──────── AVAILABLE RECORDS

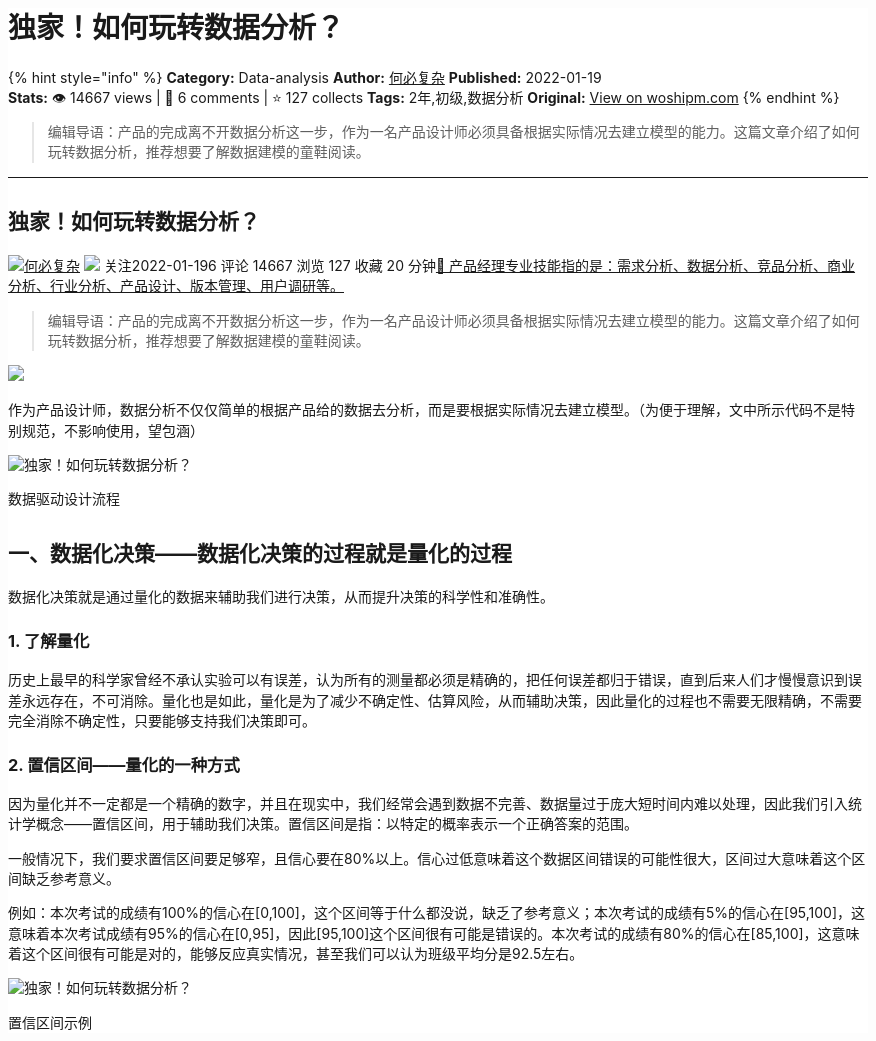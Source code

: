 # 独家！如何玩转数据分析？
{% hint style="info" %}
**Category:** Data-analysis
**Author:** [何必复杂](https://www.woshipm.com/u/846640)
**Published:** 2022-01-19  
**Stats:** 👁️ 14667 views | 💬 6 comments | ⭐ 127 collects
**Tags:** 2年,初级,数据分析
**Original:** [View on woshipm.com](https://www.woshipm.com/data-analysis/5292339.html)
{% endhint %}
> 编辑导语：产品的完成离不开数据分析这一步，作为一名产品设计师必须具备根据实际情况去建立模型的能力。这篇文章介绍了如何玩转数据分析，推荐想要了解数据建模的童鞋阅读。

---

## 独家！如何玩转数据分析？

[![](https://image.woshipm.com/wp-files/2019/03/H8poduafg1jL5iW2LvUb.png!/both/72x72)](https://www.woshipm.com/u/846640)[何必复杂](https://www.woshipm.com/u/846640) ![](https://static.woshipm.com/tag/1101_1@2x.png) 关注2022-01-196 评论 14667 浏览 127 收藏 20 分钟[🔗 产品经理专业技能指的是：需求分析、数据分析、竞品分析、商业分析、行业分析、产品设计、版本管理、用户调研等。](https://ke.qidianla.com/courses/90pm)

> 编辑导语：产品的完成离不开数据分析这一步，作为一名产品设计师必须具备根据实际情况去建立模型的能力。这篇文章介绍了如何玩转数据分析，推荐想要了解数据建模的童鞋阅读。

![](https://image.yunyingpai.com/wp/2022/01/vhrGCo9CbQnFJS8kqjeh.png)

作为产品设计师，数据分析不仅仅简单的根据产品给的数据去分析，而是要根据实际情况去建立模型。（为便于理解，文中所示代码不是特别规范，不影响使用，望包涵）

![独家！如何玩转数据分析？](https://image.yunyingpai.com/wp/2022/01/ohjVPcu2MMQqwbBtSD62.png)

数据驱动设计流程

## 一、数据化决策——数据化决策的过程就是量化的过程

数据化决策就是通过量化的数据来辅助我们进行决策，从而提升决策的科学性和准确性。

### 1\. 了解量化

历史上最早的科学家曾经不承认实验可以有误差，认为所有的测量都必须是精确的，把任何误差都归于错误，直到后来人们才慢慢意识到误差永远存在，不可消除。量化也是如此，量化是为了减少不确定性、估算风险，从而辅助决策，因此量化的过程也不需要无限精确，不需要完全消除不确定性，只要能够支持我们决策即可。

### 2\. 置信区间——量化的一种方式

因为量化并不一定都是一个精确的数字，并且在现实中，我们经常会遇到数据不完善、数据量过于庞大短时间内难以处理，因此我们引入统计学概念——置信区间，用于辅助我们决策。置信区间是指：以特定的概率表示一个正确答案的范围。

一般情况下，我们要求置信区间要足够窄，且信心要在80%以上。信心过低意味着这个数据区间错误的可能性很大，区间过大意味着这个区间缺乏参考意义。

例如：本次考试的成绩有100%的信心在\[0,100\]，这个区间等于什么都没说，缺乏了参考意义；本次考试的成绩有5%的信心在\[95,100\]，这意味着本次考试成绩有95%的信心在\[0,95\]，因此\[95,100\]这个区间很有可能是错误的。本次考试的成绩有80%的信心在\[85,100\]，这意味着这个区间很有可能是对的，能够反应真实情况，甚至我们可以认为班级平均分是92.5左右。

![独家！如何玩转数据分析？](https://image.yunyingpai.com/wp/2022/01/QAfe55Wa929JQRle03nw.png)

置信区间示例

────────────────

◆ REQUIRED ACTION:
Find each line holding the string "woshipm" in the listing above, then copy it.

◆ WRITTEN REPLY:
**Author:** [何必复杂](https://www.woshipm.com/u/846640)
**Original:** [View on woshipm.com](https://www.woshipm.com/data-analysis/5292339.html)
[![](https://image.woshipm.com/wp-files/2019/03/H8poduafg1jL5iW2LvUb.png!/both/72x72)](https://www.woshipm.com/u/846640)[何必复杂](https://www.woshipm.com/u/846640) ![](https://static.woshipm.com/tag/1101_1@2x.png) 关注2022-01-196 评论 14667 浏览 127 收藏 20 分钟[🔗 产品经理专业技能指的是：需求分析、数据分析、竞品分析、商业分析、行业分析、产品设计、版本管理、用户调研等。](https://ke.qidianla.com/courses/90pm)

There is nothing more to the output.